Dataset
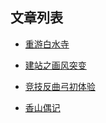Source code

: ## 文章列表
- [重游白水寺](./blog/baishui-temple.md)

- [建站之画风突变](./blog/choose-perfect-domain-name.md)

- [竞技反曲弓初体验](./blog/competitive-recurve-bow.md)

- [香山偶记](./blog/poem_warm_red_leaves.md)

Exercise requirements
Only the lines from the one containing "- [重游白水寺](./blog/baishui-temple.md)" through the last line above belong in your answer. Retype them exactly.

Reply
- [重游白水寺](./blog/baishui-temple.md)

- [建站之画风突变](./blog/choose-perfect-domain-name.md)

- [竞技反曲弓初体验](./blog/competitive-recurve-bow.md)

- [香山偶记](./blog/poem_warm_red_leaves.md)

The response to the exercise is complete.